Neste domingo, 1, o governo Lula publicou uma medida provisória que extingue a Funasa e um decreto sobre a estrutura do Ministério das Cidades, que cria um departamento na pasta para tratar da extinção da fundação. A MP vale a partir do dia 24 de janeiro e estabelece que a Saúde ficará com “atividades relacionadas à vigilância em saúde e ambiente” e Cidades passará a controlar “demais atividades”.
“O Ministério da Saúde já há muito tempo, nas ações de vigilância, vinha realizando ações próximas ao que a Funasa vinha fazendo. Com esse decreto, ações de vigilância em saúde, que estava na Funasa, ficarão sob responsabilidade do Ministério da Saúde”, explicou a ministra da Saúde, Nísia Trindade nesta segunda-feira, 2.
“Todo o componente de saneamento ficará no Ministério das Cidades. Isso foi feito em um trabalho integrado entre os dois ministérios e vai ser positivo do ponto de vista das ações.”
A medida provisória é um dispositivo da Constituição que permite ao presidente da República tomar decisões com força de lei em casos de “relevância e urgência”. As determinações passam a valer no momento em que a medida é publicada e devem ser apreciadas pelo Legislativo. O Congresso Nacional tem o prazo de 60 dias, prorrogáveis por mais 60 dias, para apreciar o mérito da MP. Caso contrário, a medida provisória caduca.
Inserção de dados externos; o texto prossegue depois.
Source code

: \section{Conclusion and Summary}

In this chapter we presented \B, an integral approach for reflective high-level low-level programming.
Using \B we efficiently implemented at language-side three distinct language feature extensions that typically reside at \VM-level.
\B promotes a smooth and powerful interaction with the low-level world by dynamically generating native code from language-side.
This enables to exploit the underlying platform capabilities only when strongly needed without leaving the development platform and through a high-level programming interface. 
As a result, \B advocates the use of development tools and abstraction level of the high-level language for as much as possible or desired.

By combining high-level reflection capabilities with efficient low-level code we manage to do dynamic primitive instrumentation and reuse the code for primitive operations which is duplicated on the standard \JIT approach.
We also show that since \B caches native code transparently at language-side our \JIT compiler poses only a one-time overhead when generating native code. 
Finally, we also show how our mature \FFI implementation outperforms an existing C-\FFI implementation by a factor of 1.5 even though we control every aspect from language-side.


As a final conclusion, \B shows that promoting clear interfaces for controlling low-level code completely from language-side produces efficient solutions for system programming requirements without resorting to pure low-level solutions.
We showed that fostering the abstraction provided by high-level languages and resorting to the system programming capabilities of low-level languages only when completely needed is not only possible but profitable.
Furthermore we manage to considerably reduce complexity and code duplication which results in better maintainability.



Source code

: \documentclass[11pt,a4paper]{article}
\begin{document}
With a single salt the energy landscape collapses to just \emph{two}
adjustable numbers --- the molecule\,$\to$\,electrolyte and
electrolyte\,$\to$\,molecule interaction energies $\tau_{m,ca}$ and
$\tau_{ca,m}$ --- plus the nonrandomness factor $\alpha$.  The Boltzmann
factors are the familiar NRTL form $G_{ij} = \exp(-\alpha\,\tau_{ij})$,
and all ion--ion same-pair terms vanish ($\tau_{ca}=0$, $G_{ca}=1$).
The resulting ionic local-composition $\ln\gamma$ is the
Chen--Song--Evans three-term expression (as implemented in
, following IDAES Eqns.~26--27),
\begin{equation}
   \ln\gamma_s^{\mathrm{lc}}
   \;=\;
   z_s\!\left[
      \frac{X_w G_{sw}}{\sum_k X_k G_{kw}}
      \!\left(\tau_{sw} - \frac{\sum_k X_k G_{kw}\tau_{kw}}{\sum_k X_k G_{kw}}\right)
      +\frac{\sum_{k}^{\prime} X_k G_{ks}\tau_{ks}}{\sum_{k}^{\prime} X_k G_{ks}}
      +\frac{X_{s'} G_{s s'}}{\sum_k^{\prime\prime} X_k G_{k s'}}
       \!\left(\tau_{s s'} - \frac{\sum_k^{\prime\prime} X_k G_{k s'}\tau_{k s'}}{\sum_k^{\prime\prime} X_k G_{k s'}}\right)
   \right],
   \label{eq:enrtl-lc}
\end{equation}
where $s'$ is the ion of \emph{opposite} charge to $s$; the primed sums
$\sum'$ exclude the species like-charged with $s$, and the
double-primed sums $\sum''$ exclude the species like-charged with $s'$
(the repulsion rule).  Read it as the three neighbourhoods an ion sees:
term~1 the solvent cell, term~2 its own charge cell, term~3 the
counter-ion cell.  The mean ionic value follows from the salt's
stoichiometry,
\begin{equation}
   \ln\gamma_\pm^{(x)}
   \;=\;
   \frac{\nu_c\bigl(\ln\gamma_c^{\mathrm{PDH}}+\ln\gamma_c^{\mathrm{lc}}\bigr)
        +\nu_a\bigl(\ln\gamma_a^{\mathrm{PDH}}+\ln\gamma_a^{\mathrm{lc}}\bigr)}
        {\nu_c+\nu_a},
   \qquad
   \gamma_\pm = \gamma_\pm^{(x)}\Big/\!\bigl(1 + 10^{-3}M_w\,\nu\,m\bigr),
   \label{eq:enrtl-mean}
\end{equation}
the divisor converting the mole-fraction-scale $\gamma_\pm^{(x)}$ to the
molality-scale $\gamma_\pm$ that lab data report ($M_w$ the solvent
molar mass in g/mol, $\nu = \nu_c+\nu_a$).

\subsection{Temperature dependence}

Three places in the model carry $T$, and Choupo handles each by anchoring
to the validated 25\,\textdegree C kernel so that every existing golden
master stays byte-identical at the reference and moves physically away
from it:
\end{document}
O decreto do governo Lula sobre a Funasa estabeleceu que parte das atribuições da Secretaria-Executiva da pasta comandada por Jader Filho será “acompanhar e implementar a transferência das competências” da fundação para o Ministério das Cidades “e o seu processo de extinção”. Decreto publicado na edição do Diário Oficial da União criou o “Departamento de Extinção da Funasa” dentro do Ministério das Cidades.
O texto prevê que o novo setor deverá ser ocupado por ao menos cinco integrantes: diretor, coordenador-geral, coordenador, assessor técnico e assessor técnico especializado.
De acordo com o decreto, o novo departamento terá a função de executar a extinção do órgão hoje vinculado ao Ministério da Saúde e “adotar as medidas necessárias para que seja evitada a descontinuidade dos serviços à população prestados pela Funasa”.
A criação do departamento para extinguir o formato atual da Funasa representa um esvaziamento do Ministério da Saúde. Socióloga e ex-presidente da Fiocruz, Nisia Trindade foi escolhida para comandar a pasta e não tem ligação com partidos no Congresso, embora tenha a simpatia do deputado licenciado e ministro da SRI, Alexandre Padilha. Já a equipe do Ministério das Cidades avalia não faria sentido ter um órgão como a Funasa em outra pasta, visto que ministério chefiado por Jader Filho é quem centraliza a as ações federais sobre o saneamento.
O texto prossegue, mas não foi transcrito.